Our findings support previous data demonstrating that L1 5’UTR sequences are MeCP2 targets that may be subject to methylation-dependent repression15,17. However, we cannot exclude an indirect effect of MeCP2 in regulating genes involved in L1 expression and/or in changing the chromatin epigenetic landscape to facilitate de novo L1 insertions. An additive effect of multiple mechanisms is likely. Using different strategies, we have shown that L1 retrotransposition can be modulated by MeCP2. First, we demonstrated that MeCP2 can downregulate L1 promoter activity. Second, L1 retrotransposition from the L1-EGFP transgenic mice was significantly higher in the brains of a MeCP2 KO background than in a WT sibling animal. The L1-EGFP indicator system underestimates the actual capacity of retrotransposition and does not take into account insertions that truncate or silence the reporter cassette, in trans retrotransposition of Alus or other RNAs24–26. Third, we developed a new technique based on single-cell genomic qPCR to measure the relative abundance of L1 sequences, revealing that MeCP2 KO neuroepithelial cells have more L1 sequences in the genome than WT cells. Lastly, RTT-NPC showed a higher L1 retrotransposition frequency than control cells. A qPCR experiment extended these observations to human brain samples from RTT patients compared to controls.

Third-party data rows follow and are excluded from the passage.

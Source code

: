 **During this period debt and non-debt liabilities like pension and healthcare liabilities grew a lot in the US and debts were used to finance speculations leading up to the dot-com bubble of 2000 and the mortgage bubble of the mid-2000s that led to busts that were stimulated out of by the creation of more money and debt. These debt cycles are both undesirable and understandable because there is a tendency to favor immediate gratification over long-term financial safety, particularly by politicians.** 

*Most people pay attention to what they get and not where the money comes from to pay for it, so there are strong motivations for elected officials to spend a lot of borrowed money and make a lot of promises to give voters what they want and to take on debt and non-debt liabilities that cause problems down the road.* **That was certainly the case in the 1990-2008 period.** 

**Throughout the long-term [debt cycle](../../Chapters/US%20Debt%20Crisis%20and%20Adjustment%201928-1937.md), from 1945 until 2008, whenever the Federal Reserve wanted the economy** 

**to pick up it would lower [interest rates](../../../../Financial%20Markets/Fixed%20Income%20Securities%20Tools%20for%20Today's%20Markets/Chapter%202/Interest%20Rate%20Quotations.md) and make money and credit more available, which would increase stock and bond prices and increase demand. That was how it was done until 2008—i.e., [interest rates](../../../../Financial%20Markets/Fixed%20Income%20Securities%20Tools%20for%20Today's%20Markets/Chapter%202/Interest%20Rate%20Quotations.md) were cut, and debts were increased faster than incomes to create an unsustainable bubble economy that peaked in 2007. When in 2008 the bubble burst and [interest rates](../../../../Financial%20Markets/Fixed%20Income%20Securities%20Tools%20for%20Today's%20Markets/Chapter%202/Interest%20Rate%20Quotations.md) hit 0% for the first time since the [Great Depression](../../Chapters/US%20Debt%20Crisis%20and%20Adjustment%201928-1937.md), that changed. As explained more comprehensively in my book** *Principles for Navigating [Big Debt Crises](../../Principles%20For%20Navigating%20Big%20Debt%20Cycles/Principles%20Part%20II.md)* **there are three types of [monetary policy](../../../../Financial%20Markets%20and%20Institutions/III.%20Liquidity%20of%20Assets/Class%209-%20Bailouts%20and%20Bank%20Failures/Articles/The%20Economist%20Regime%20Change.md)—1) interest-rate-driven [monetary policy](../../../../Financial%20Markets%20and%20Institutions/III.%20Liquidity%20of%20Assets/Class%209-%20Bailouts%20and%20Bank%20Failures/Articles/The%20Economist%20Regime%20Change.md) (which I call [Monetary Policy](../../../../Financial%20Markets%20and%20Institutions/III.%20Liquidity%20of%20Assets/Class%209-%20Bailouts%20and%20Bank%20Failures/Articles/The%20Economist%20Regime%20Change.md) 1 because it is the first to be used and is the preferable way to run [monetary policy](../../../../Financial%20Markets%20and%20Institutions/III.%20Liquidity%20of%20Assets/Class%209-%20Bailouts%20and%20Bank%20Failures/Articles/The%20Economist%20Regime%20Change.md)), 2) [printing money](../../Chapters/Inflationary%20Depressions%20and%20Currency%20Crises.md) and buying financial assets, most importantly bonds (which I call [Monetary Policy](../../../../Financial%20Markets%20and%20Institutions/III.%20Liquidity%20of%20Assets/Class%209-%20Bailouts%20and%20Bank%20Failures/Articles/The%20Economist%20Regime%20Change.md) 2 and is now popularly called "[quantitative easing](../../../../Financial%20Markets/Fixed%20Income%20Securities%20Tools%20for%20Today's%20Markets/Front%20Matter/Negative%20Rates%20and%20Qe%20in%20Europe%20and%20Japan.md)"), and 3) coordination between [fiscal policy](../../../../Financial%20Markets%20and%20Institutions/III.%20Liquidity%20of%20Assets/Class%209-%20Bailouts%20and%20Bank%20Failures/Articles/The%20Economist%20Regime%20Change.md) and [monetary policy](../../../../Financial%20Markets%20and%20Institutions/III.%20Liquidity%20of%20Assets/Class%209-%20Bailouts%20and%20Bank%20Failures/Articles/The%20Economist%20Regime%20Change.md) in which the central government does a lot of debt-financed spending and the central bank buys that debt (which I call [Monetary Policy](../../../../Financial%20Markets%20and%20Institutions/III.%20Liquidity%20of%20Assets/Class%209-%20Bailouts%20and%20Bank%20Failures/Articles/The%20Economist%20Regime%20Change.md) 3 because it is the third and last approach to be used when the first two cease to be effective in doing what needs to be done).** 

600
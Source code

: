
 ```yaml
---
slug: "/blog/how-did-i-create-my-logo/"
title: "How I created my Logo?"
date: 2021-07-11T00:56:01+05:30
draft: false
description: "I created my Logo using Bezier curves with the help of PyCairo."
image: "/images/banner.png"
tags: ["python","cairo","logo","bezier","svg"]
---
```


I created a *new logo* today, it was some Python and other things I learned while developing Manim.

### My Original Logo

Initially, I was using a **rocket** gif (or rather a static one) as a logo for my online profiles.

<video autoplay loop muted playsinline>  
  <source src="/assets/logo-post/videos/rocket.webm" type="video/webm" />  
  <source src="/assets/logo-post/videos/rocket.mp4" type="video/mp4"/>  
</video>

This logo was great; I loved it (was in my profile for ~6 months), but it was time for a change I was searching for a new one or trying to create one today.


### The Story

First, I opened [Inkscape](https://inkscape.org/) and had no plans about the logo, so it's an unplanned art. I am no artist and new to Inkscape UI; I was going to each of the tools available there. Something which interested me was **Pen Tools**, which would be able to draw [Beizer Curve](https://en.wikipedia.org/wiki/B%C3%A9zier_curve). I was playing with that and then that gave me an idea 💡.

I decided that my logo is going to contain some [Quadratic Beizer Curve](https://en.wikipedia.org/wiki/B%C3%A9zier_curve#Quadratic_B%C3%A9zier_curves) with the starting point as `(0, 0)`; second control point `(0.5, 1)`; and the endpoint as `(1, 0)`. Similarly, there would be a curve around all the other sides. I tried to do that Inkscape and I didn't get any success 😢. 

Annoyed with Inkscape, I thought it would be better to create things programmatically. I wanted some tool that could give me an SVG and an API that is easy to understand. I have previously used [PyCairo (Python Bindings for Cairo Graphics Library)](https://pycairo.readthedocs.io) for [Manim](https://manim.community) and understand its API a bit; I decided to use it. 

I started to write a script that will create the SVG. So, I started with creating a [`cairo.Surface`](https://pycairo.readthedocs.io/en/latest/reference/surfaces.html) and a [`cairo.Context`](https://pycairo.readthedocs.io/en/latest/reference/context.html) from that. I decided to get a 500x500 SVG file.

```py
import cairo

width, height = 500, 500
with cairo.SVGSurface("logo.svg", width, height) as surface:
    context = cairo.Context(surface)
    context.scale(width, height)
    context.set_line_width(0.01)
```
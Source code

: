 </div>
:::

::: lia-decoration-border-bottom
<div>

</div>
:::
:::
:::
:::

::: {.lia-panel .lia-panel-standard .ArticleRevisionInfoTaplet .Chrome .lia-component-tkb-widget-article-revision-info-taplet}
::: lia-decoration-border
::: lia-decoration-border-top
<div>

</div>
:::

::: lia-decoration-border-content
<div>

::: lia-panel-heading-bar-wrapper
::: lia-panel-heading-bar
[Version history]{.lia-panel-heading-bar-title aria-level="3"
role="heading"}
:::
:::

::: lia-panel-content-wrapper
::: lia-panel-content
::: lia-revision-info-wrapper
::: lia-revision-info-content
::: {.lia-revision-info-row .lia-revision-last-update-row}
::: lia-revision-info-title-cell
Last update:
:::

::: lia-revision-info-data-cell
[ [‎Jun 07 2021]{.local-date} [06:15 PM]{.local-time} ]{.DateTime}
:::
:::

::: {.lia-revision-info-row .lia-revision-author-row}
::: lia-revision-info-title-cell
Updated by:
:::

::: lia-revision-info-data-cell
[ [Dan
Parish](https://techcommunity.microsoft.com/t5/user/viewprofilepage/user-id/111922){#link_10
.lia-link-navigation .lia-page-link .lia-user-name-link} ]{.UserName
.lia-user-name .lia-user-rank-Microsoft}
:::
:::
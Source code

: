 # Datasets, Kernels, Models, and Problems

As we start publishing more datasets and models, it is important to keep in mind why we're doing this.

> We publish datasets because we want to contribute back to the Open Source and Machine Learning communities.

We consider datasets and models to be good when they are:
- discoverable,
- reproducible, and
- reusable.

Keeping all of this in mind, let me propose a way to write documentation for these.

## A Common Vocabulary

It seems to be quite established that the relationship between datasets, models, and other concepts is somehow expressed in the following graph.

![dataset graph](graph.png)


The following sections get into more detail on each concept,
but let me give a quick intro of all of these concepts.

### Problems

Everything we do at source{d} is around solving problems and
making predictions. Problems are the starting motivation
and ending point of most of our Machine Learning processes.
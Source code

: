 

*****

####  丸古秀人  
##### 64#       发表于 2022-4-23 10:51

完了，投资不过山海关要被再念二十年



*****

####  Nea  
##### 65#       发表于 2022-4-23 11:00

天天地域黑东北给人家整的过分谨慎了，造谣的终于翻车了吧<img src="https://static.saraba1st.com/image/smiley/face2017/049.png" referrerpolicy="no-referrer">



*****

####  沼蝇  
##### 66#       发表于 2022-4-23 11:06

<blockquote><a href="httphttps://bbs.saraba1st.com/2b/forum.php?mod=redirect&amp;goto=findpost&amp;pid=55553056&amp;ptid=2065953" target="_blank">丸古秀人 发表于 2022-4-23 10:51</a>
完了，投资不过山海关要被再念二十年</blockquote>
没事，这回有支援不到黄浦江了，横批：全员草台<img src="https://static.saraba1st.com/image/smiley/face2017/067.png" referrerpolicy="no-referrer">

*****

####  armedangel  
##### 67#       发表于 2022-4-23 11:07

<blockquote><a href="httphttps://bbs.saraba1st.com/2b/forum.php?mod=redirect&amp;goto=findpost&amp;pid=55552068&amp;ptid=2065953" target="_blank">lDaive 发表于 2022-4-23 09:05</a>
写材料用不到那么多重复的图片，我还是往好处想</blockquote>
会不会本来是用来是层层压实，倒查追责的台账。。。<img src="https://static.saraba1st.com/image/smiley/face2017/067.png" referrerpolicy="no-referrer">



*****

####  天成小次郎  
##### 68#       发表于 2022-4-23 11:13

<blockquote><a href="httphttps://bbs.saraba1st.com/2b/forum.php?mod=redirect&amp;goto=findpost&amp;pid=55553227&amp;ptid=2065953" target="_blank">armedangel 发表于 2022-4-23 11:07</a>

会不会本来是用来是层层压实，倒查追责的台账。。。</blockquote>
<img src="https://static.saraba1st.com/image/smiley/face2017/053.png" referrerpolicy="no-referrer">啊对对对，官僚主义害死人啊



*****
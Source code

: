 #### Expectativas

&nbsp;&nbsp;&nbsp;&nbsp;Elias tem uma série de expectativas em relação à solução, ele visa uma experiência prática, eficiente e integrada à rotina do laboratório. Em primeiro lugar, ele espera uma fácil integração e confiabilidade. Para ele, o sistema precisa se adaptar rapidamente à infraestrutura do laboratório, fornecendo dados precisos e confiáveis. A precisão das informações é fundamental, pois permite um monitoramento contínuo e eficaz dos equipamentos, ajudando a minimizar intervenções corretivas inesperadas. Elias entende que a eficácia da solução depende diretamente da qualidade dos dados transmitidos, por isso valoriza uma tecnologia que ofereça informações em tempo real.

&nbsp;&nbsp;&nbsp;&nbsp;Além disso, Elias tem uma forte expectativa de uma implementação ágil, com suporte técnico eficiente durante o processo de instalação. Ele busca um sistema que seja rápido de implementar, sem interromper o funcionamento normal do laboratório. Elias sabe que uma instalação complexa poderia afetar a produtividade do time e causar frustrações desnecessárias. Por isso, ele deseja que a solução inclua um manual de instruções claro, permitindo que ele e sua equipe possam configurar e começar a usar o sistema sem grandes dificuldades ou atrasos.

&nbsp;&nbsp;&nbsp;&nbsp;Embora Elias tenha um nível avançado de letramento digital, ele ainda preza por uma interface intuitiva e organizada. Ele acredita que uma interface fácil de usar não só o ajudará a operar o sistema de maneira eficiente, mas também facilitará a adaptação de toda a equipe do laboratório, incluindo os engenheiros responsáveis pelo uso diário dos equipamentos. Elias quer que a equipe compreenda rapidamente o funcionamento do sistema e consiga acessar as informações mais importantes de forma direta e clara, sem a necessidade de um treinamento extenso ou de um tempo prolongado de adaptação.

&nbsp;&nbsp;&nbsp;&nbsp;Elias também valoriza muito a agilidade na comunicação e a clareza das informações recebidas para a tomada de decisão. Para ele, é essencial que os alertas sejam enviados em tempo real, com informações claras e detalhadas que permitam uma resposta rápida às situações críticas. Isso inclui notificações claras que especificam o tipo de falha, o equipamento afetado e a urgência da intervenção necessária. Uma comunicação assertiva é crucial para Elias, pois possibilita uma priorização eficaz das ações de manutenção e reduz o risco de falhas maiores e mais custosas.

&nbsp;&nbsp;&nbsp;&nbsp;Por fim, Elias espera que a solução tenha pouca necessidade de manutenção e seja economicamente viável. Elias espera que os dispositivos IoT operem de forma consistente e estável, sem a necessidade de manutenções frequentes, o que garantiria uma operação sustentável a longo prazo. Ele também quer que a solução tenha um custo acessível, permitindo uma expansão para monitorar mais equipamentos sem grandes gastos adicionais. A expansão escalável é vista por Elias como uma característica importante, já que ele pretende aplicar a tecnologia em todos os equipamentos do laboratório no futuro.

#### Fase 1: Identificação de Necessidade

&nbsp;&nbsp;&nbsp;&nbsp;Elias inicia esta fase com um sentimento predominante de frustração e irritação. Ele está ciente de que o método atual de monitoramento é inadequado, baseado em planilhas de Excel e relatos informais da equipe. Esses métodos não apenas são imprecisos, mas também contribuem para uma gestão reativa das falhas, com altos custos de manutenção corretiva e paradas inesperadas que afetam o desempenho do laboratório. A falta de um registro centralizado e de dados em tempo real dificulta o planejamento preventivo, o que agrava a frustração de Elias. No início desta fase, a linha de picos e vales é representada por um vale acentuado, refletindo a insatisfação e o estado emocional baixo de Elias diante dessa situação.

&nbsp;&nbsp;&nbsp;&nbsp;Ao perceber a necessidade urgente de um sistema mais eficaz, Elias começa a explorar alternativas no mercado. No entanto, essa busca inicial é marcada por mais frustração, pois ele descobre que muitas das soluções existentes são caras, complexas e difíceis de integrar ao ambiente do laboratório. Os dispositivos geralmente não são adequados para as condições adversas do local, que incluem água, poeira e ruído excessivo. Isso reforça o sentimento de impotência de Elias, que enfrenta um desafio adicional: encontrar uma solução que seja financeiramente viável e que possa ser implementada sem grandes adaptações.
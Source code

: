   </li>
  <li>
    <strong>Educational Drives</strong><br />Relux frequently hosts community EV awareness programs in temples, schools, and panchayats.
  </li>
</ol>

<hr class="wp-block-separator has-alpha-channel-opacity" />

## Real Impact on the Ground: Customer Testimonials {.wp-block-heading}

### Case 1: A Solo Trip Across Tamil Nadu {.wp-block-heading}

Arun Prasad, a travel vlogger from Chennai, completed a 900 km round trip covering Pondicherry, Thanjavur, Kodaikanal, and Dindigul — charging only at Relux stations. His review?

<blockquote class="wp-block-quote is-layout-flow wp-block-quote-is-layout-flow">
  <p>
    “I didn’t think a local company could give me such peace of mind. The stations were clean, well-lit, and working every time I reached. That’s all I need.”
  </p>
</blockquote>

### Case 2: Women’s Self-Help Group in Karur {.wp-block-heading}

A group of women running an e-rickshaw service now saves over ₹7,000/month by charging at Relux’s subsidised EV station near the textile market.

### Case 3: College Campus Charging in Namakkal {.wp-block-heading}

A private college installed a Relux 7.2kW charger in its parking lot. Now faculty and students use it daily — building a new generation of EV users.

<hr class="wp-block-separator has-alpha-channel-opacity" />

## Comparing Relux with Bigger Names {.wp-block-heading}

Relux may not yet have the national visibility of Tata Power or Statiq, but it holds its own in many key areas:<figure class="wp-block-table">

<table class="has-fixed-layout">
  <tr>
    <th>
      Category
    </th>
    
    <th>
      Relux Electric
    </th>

Our data provide evidence of a role for DNA methylation-dependent MeCP2 activity in controlling L1 mobility in the nervous system. Re-activation of MeCP2 expression was shown to reverse some of the neurological symptoms in MeCP2 KO mice27. The high rates of neuronal retrotransposition in the MeCP2 KO mice and RTT patients may be a consequence, rather than a cause, of the disease process. Nonetheless, new somatic insertions, especially at early developmental stages, may contribute to the genetic and epigenetic status of mature neurons at later stages of life. Early developmental structural and functional modulations could have potential consequences for RTT, where the detrimental effects of MeCP2 mutation occur at later postnatal stages. It is plausible to conclude that the RTT process leads to an increased rate of somatic mutations in the brain. Increased L1 neuronal retrotransposition is a novel and unexpected characteristic of RTT pathology. Our findings add a new layer of complexity to the understanding of genomic plasticity and may have direct implications for individual variation and for neurological diseases.